**** INPUT DATA ****

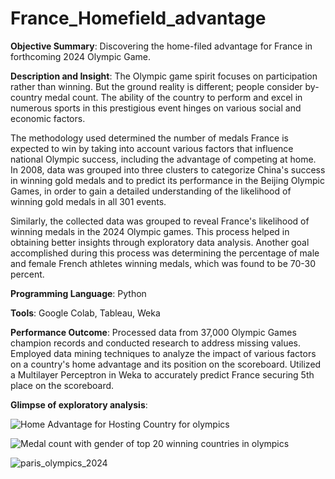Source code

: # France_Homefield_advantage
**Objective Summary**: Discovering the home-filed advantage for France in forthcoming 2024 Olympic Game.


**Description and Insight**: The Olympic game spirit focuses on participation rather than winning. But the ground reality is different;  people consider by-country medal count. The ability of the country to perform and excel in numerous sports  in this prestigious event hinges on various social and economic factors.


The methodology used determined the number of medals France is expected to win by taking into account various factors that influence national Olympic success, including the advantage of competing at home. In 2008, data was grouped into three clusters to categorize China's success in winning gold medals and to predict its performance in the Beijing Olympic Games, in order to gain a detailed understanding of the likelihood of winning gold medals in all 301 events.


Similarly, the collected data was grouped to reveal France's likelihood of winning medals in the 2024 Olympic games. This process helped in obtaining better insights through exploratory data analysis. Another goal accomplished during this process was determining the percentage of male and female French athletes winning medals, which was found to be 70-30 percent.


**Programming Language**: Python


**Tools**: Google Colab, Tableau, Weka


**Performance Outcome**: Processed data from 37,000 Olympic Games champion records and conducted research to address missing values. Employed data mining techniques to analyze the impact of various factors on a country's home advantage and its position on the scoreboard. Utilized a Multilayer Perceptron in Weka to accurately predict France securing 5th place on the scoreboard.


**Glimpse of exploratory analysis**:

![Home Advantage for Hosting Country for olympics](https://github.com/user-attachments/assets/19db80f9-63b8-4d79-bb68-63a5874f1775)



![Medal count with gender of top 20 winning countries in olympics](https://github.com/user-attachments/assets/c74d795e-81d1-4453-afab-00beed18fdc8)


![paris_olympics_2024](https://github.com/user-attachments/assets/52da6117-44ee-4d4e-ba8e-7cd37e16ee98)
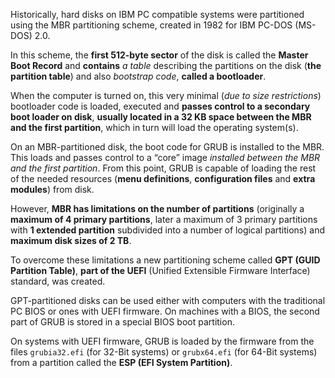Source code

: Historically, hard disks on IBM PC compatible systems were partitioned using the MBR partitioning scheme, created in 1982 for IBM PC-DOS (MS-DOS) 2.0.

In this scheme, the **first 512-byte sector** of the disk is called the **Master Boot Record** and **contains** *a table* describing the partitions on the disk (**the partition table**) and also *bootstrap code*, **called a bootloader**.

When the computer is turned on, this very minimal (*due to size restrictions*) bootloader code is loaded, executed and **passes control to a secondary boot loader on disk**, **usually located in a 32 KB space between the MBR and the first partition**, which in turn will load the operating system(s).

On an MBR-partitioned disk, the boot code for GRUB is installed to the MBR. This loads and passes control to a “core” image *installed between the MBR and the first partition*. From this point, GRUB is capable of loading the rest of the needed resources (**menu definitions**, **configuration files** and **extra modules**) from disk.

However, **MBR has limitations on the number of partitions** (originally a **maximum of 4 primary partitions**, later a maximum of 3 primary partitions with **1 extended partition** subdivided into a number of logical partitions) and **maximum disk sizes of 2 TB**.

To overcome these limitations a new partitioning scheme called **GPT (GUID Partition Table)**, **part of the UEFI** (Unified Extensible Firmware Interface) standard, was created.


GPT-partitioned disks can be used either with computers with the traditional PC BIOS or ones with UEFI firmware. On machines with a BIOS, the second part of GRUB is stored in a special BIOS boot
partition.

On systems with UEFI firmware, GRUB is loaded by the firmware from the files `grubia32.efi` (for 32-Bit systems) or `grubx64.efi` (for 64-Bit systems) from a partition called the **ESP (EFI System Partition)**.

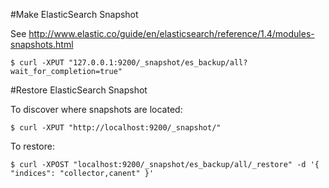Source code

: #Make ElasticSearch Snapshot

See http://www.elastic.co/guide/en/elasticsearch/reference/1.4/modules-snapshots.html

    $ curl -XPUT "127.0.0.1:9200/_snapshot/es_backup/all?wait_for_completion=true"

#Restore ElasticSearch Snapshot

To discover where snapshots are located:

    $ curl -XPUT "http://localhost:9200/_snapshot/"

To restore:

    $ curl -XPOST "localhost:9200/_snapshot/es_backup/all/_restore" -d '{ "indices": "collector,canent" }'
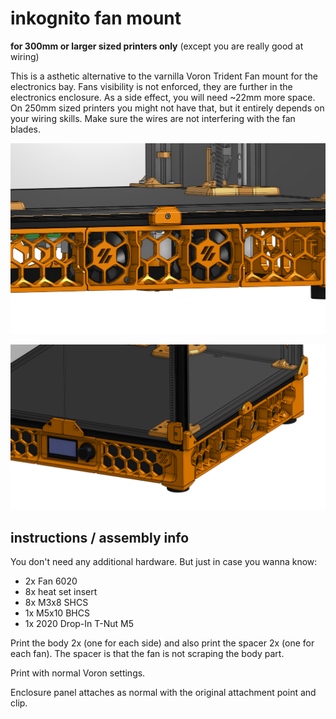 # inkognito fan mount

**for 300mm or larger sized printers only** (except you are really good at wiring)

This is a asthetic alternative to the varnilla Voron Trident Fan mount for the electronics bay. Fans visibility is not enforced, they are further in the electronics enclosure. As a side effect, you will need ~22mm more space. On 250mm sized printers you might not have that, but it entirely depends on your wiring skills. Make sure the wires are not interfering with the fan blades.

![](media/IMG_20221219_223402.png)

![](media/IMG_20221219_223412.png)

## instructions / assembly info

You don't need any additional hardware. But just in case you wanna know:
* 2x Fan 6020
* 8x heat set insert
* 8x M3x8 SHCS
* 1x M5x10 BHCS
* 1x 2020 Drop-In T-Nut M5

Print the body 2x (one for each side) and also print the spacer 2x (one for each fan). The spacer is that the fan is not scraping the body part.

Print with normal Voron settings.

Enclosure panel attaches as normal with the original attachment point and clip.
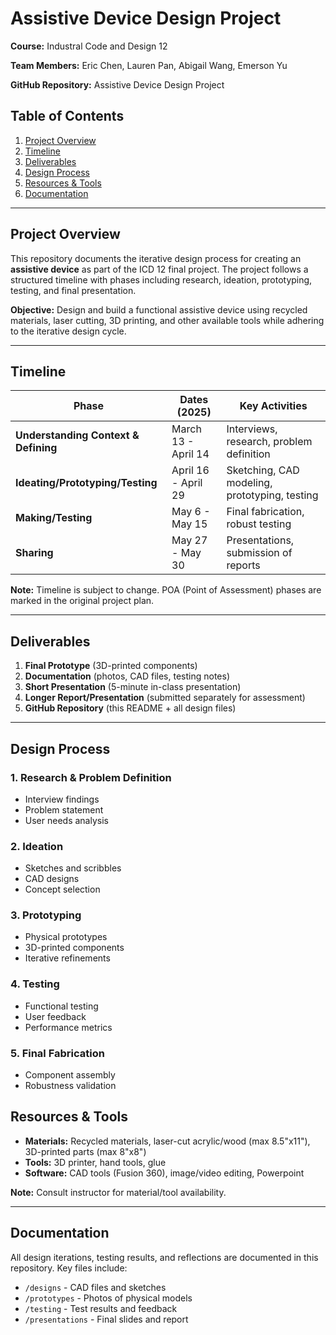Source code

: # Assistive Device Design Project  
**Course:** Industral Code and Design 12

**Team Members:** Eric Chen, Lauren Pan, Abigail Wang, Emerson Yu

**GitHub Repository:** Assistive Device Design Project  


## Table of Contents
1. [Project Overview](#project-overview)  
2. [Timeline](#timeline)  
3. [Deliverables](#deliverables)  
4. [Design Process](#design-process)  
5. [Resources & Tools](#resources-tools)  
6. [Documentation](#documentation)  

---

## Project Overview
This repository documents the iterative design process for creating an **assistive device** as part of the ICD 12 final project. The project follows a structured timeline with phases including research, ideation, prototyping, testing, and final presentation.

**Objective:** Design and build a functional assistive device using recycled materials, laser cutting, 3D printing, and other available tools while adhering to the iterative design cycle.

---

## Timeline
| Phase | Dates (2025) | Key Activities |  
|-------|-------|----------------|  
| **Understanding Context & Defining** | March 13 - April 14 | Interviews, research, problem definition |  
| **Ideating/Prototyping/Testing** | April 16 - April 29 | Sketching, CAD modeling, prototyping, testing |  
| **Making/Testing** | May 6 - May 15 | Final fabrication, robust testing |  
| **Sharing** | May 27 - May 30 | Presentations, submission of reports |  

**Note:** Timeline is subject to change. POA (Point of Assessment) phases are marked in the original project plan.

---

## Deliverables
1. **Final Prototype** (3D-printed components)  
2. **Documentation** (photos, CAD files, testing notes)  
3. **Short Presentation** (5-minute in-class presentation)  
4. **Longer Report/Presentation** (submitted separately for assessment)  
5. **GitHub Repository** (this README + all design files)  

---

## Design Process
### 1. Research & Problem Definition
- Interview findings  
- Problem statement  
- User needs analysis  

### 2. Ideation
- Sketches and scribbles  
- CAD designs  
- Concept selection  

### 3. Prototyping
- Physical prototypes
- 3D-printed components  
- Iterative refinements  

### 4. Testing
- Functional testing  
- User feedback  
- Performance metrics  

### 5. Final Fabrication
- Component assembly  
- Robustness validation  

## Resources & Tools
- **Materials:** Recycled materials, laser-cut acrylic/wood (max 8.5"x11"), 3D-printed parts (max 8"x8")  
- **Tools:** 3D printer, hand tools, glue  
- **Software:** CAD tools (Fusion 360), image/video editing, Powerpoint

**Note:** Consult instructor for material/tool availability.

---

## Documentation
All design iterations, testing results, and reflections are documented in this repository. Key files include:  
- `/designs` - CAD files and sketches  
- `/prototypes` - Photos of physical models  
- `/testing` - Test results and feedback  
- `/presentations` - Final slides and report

****
**** INPUT DATA ****

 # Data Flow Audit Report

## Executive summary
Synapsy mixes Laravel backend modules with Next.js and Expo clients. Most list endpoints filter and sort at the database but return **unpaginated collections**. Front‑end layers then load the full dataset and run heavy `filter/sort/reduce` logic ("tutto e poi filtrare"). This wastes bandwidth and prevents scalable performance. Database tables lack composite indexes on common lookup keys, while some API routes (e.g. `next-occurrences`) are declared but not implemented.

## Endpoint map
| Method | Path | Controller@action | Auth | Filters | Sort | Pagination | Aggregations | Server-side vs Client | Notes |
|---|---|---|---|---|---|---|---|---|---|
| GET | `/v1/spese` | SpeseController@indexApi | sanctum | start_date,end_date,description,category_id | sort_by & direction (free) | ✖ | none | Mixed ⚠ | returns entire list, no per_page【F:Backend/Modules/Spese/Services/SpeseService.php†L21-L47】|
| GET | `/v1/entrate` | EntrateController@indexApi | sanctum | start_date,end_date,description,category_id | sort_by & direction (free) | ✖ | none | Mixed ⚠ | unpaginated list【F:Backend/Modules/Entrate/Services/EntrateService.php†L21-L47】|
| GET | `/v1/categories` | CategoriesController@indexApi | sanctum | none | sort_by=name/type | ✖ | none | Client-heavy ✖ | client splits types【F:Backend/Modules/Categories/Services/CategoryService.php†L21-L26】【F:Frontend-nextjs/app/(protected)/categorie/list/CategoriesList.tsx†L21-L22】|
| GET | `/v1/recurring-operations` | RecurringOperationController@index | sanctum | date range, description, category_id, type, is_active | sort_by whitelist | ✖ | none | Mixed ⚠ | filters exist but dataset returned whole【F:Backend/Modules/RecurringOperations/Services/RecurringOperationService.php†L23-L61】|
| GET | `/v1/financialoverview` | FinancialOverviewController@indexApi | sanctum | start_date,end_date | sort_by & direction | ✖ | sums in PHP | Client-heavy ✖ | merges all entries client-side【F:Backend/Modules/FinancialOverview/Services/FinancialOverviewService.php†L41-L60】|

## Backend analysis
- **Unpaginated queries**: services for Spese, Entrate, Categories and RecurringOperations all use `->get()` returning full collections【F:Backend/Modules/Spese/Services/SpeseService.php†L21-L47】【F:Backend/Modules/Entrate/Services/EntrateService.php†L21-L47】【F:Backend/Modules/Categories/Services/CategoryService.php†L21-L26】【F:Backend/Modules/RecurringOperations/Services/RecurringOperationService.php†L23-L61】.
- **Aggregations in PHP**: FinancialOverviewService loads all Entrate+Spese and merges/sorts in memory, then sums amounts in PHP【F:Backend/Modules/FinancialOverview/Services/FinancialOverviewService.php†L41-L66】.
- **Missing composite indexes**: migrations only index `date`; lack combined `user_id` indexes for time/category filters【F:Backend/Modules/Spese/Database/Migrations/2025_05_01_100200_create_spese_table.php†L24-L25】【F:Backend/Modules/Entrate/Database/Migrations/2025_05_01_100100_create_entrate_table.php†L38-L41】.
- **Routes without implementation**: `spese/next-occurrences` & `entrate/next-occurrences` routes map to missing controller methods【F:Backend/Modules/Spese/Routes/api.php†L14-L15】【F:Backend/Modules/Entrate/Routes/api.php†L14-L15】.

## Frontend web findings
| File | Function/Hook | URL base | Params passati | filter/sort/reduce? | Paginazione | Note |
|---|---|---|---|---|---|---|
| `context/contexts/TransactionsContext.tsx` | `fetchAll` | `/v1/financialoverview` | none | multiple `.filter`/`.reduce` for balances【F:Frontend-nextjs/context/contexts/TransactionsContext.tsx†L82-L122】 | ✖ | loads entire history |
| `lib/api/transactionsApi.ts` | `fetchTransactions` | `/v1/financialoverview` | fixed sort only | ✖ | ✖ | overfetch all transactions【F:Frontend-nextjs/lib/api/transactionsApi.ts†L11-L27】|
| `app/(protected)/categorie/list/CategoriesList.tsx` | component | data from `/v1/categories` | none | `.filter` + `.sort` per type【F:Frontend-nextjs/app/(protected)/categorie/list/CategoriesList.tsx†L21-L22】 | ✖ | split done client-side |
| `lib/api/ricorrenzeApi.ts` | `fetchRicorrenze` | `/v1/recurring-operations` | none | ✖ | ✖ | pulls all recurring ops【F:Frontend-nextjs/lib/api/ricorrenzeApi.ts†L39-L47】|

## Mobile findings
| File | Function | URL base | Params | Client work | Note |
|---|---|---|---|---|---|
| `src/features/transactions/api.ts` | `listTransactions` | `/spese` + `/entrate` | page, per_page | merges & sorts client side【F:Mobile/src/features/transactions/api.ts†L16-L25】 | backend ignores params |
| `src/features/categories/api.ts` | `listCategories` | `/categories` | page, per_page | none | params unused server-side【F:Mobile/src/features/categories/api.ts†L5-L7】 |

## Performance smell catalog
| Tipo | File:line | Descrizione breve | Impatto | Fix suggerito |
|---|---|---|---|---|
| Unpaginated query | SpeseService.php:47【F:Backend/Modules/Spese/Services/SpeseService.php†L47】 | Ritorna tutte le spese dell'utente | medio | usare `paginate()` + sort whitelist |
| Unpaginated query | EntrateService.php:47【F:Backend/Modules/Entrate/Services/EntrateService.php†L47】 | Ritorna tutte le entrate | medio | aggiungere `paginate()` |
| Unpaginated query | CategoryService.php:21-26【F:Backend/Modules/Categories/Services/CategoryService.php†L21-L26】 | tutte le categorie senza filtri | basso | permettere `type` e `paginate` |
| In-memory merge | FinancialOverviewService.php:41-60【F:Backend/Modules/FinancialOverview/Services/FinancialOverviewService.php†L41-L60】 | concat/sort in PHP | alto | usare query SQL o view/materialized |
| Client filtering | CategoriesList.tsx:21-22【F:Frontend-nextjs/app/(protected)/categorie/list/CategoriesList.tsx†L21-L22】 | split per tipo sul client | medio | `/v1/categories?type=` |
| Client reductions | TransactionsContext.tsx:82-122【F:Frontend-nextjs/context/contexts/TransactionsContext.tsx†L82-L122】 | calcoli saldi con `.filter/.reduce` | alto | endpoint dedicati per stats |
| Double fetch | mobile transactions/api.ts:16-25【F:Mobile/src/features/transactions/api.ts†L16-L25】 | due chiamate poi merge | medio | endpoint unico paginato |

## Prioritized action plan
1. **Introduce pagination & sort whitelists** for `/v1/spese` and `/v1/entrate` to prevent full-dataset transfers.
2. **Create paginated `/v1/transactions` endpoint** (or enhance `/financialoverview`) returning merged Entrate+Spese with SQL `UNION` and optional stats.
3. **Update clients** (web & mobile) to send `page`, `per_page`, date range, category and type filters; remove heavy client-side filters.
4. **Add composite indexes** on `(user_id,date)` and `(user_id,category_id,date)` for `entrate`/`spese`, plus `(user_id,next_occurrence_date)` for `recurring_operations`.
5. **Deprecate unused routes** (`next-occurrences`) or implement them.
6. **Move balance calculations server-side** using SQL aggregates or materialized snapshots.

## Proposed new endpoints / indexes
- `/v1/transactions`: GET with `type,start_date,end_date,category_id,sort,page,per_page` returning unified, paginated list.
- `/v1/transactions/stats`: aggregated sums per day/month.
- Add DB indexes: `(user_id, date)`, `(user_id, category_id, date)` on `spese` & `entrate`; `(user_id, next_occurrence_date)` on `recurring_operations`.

****

Since the pictures are not part of the copy, please transcribe only the lines above from the one with "Print the body" through the one with "# Assistive Device Design Project", exactly and with both ends.

ANSWER TO THE EXERCISE:
Print the body 2x (one for each side) and also print the spacer 2x (one for each fan). The spacer is that the fan is not scraping the body part.

Print with normal Voron settings.

Enclosure panel attaches as normal with the original attachment point and clip.
Source code

: # Assistive Device Design Project  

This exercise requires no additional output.